The company said that during the lockdown, unlike most other businesses in Nepal, it continued to pay 50 percent of the gross salary as a gesture of goodwill.
“The company requests you to contact the finance department for your final settlement.” The company said it hoped to reopen soon and begin the next two-year phase, and urged the employees to stay in touch regarding suitable vacancies in the future.
Indra Bhattarai, human resource manager at the company, said all employees had been served the layoff notice. “The senior teams are in Hong Kong and Australia. We are not in contact with them.”
Around half of the employees at the resort have launched a protest claiming that it was a unilateral decision and against Nepal’s labour laws. Nepali employees also charged that the company did not discharge foreign workers.
“Some of the foreign staffers, whose visas have expired, have not been laid off yet,” said Bishal Karki, an employee. “They are paid more than Rs500,000 monthly,” he said. “It’s a discriminatory policy to terminate Nepali workers only.”
Chitra Bhandari, who has been leading the protest, said the decision to lay off workers was made unilaterally by the company. “Without prior information, we have been given a surprise termination letter by email.”
He said that based on labour laws, the company cannot lay off workers who have served for more than two years. “That’s why we have been forced to launch the agitation.”
Nearly 200 workers are protesting against the company demanding their immediate reinstatement.
Basu Dev Ghimire, mayor of Tilottama Municipality, said that they would find some solution to the problem without causing any negative impact on foreign investors. “As the resort has been operated under the foreign direct investment policy and has foreign management, the municipality does not have any crucial role to deal with the issue, but we can play a facilitating role to settle the issue.”
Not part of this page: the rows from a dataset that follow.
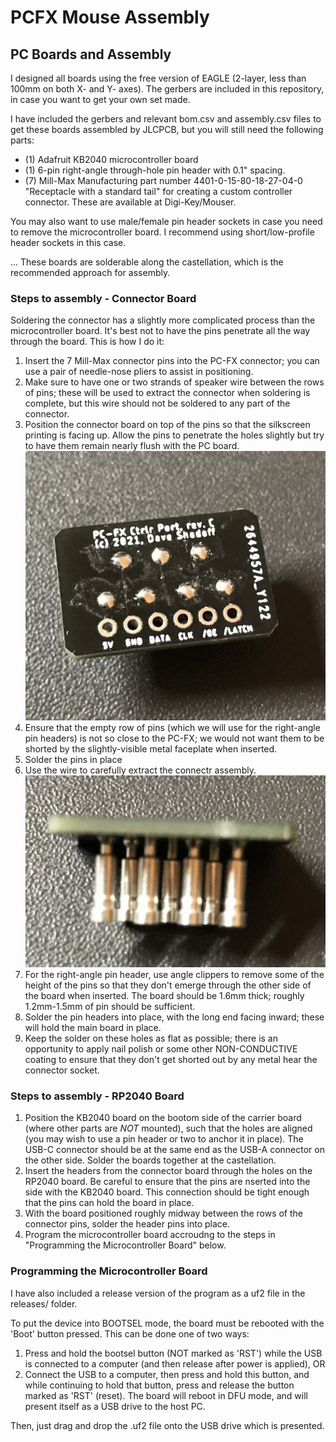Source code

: # PCFX Mouse Assembly

## PC Boards and Assembly

I designed all boards using the free version of EAGLE (2-layer, less than 100mm on both X- and Y- axes).
The gerbers are included in this repository, in case you want to get your own set made.

I have included the gerbers and relevant bom.csv and assembly.csv files to get these boards
assembled by JLCPCB, but you will still need the following parts:
- (1) Adafruit KB2040 microcontroller board
- (1) 6-pin right-angle through-hole pin header with 0.1" spacing.
- (7) Mill-Max Manufacturing part number 4401-0-15-80-18-27-04-0 "Receptacle with a standard tail" for creating a custom controller connector.
These are available at Digi-Key/Mouser.

You may also want to use male/female pin header sockets in case you need to remove the microcontroller board.
I recommend using short/low-profile header sockets in this case.

... These boards are solderable along the castellation, which is the recommended approach for assembly.

### Steps to assembly - Connector Board

Soldering the connector has a slightly more complicated process than the microcontroller board.  It's best not to have the pins penetrate all
the way through the board.  This is how I do it:
1. Insert the 7 Mill-Max connector pins into the PC-FX connector; you can use a pair of needle-nose pliers to assist in positioning.
2. Make sure to have one or two strands of speaker wire between the rows of pins; these will be used to extract the connector when
soldering is complete, but this wire should not be soldered to any part of the connector.
3. Position the connector board on top of the pins so that the silkscreen printing is facing up. Allow the pins to penetrate the holes slightly
but try to have them remain nearly flush with the PC board.
![Top View](../img/FXConnector_backside.jpg)
4. Ensure that the empty row of pins (which we will use for the right-angle pin headers) is not so close to the PC-FX; we would not want
them to be shorted by the slightly-visible metal faceplate when inserted.
5. Solder the pins in place
6. Use the wire to carefully extract the connectr assembly.
![Top View](../img/FXPins_in_connector.jpg)
7. For the right-angle pin header, use angle clippers to remove some of the height of the pins so that they don't emerge through the
other side of the board when inserted.  The board should be 1.6mm thick; roughly 1.2mm-1.5mm of pin should be sufficient.
8. Solder the pin headers into place, with the long end facing inward; these will hold the main board in place.
9. Keep the solder on these holes as flat as possible; there is an opportunity to apply nail polish or some other NON-CONDUCTIVE
coating to ensure that they don't get shorted out by any metal hear the connector socket.


### Steps to assembly - RP2040 Board

1. Position the KB2040 board on the bootom side of the carrier board (where other parts are *NOT* mounted), such that the holes are aligned
(you may wish to use a pin header or two to anchor it in place). The USB-C connector should be at the same end as the USB-A connector
on the other side. Solder the boards together at the castellation.
2. Insert the headers from the connector board through the holes on the RP2040 board.  Be careful to ensure that the pins are nserted into
the side with the KB2040 board.
This connection should be tight enough that the pins can hold the board in place.
3. With the board positioned roughly midway between the rows of the connector pins, solder the header pins into place.
4. Program the microcontroller board accroudng to the steps in "Programming the Microcontroller Board" below.


### Programming the Microcontroller Board

I have also included a release version of the program as a uf2 file in the releases/ folder.

To put the device into BOOTSEL mode, the board must be rebooted with the 'Boot' button pressed.  This can be done one of two ways:
1. Press and hold the bootsel button (NOT marked as 'RST') while the USB is connected to a computer (and then release after power is applied), OR
2. Connect the USB to a computer, then press and hold this button, and while continuing to hold that button, press and release the button
marked as 'RST' (reset).
The board will reboot in DFU mode, and will present itself as a USB drive to the host PC.

Then, just drag and drop the .uf2 file onto the USB drive which is presented.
An official of the Silver Heritage Group told the Post that they were trying to save the company and the investment. “We are, as ever, guided by and acting in accordance with the laws of Nepal. These are unprecedented times,” the official said in an unofficial conversation with the Post.
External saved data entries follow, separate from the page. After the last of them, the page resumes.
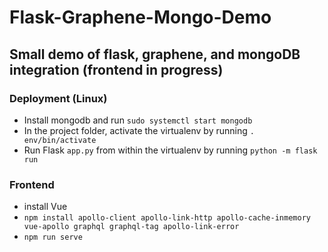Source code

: # Flask-Graphene-Mongo-Demo

## Small demo of flask, graphene, and mongoDB integration (frontend in progress)

### Deployment (Linux)
- Install mongodb and run `sudo systemctl start mongodb`
- In the project folder, activate the virtualenv by running `. env/bin/activate`
- Run Flask `app.py` from within the virtualenv by running `python -m flask run`

### Frontend
- install Vue
- `npm install apollo-client apollo-link-http apollo-cache-inmemory vue-apollo graphql graphql-tag apollo-link-error`
- `npm run serve`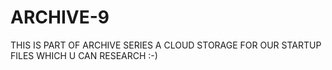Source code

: # ARCHIVE-9
THIS IS PART OF ARCHIVE SERIES A CLOUD STORAGE FOR OUR STARTUP FILES WHICH U CAN RESEARCH  :-)
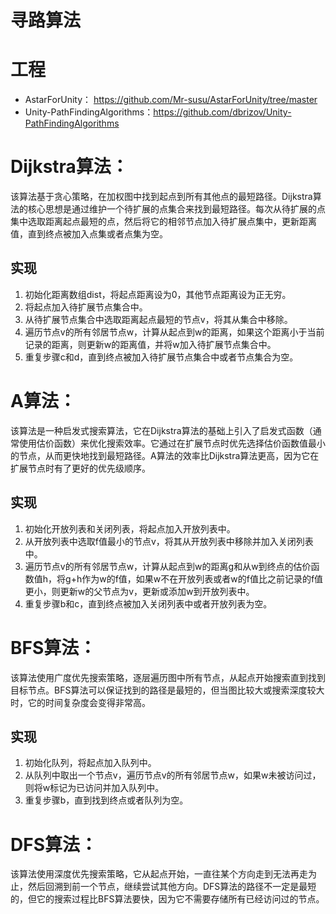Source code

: # 寻路算法

# 工程
* AstarForUnity： https://github.com/Mr-susu/AstarForUnity/tree/master
* Unity-PathFindingAlgorithms：https://github.com/dbrizov/Unity-PathFindingAlgorithms


# Dijkstra算法：
该算法基于贪心策略，在加权图中找到起点到所有其他点的最短路径。Dijkstra算法的核心思想是通过维护一个待扩展的点集合来找到最短路径。每次从待扩展的点集中选取距离起点最短的点，然后将它的相邻节点加入待扩展点集中，更新距离值，直到终点被加入点集或者点集为空。

## 实现
1. 初始化距离数组dist，将起点距离设为0，其他节点距离设为正无穷。
2. 将起点加入待扩展节点集合中。
3. 从待扩展节点集合中选取距离起点最短的节点v，将其从集合中移除。
4. 遍历节点v的所有邻居节点w，计算从起点到w的距离，如果这个距离小于当前记录的距离，则更新w的距离值，并将w加入待扩展节点集合中。
5. 重复步骤c和d，直到终点被加入待扩展节点集合中或者节点集合为空。

# A算法：
该算法是一种启发式搜索算法，它在Dijkstra算法的基础上引入了启发式函数（通常使用估价函数）来优化搜索效率。它通过在扩展节点时优先选择估价函数值最小的节点，从而更快地找到最短路径。A算法的效率比Dijkstra算法更高，因为它在扩展节点时有了更好的优先级顺序。

## 实现
1. 初始化开放列表和关闭列表，将起点加入开放列表中。
2. 从开放列表中选取f值最小的节点v，将其从开放列表中移除并加入关闭列表中。
3. 遍历节点v的所有邻居节点w，计算从起点到w的距离g和从w到终点的估价函数值h，将g+h作为w的f值，如果w不在开放列表或者w的f值比之前记录的f值更小，则更新w的父节点为v，更新或添加w到开放列表中。
4. 重复步骤b和c，直到终点被加入关闭列表中或者开放列表为空。

# BFS算法：
该算法使用广度优先搜索策略，逐层遍历图中所有节点，从起点开始搜索直到找到目标节点。BFS算法可以保证找到的路径是最短的，但当图比较大或搜索深度较大时，它的时间复杂度会变得非常高。

## 实现
1. 初始化队列，将起点加入队列中。
2. 从队列中取出一个节点v，遍历节点v的所有邻居节点w，如果w未被访问过，则将w标记为已访问并加入队列中。
3. 重复步骤b，直到找到终点或者队列为空。

# DFS算法：
该算法使用深度优先搜索策略，它从起点开始，一直往某个方向走到无法再走为止，然后回溯到前一个节点，继续尝试其他方向。DFS算法的路径不一定是最短的，但它的搜索过程比BFS算法要快，因为它不需要存储所有已经访问过的节点。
The Silver Heritage Group debuted in Nepal in 2015 with the opening of The Millionaire’s Club & Casino at the Shangri-La Hotel in Kathmandu. The group has planned a phased investment of more than $150 million to develop a chain of five-star properties across Nepal.
In the first phase, the 100-room property, which is the first integrated five-star casino resort in South Asia, was developed by the company. It was awarded a five-star rating by the Department of Tourism in November 2017, and came into operation in the first quarter of 2018, well behind its operation deadline that cost the company an additional $12 million to complete the project.
The cost overrun increased the project's price tag to $60 million, and the company counted on its other casino, the Phoenix International Club in Vietnam, to provide support. Silver Heritage was managing the property’s gaming operations at the time; however, the venue lost its gaming tables licence in 2019, dealing Silver Heritage a huge blow.
Nepal's operations haven’t been able to close the gap completely, and failure to generate adequate funds even prompted the company to sell its Nepal property. Covid-19 came as another setback for the company.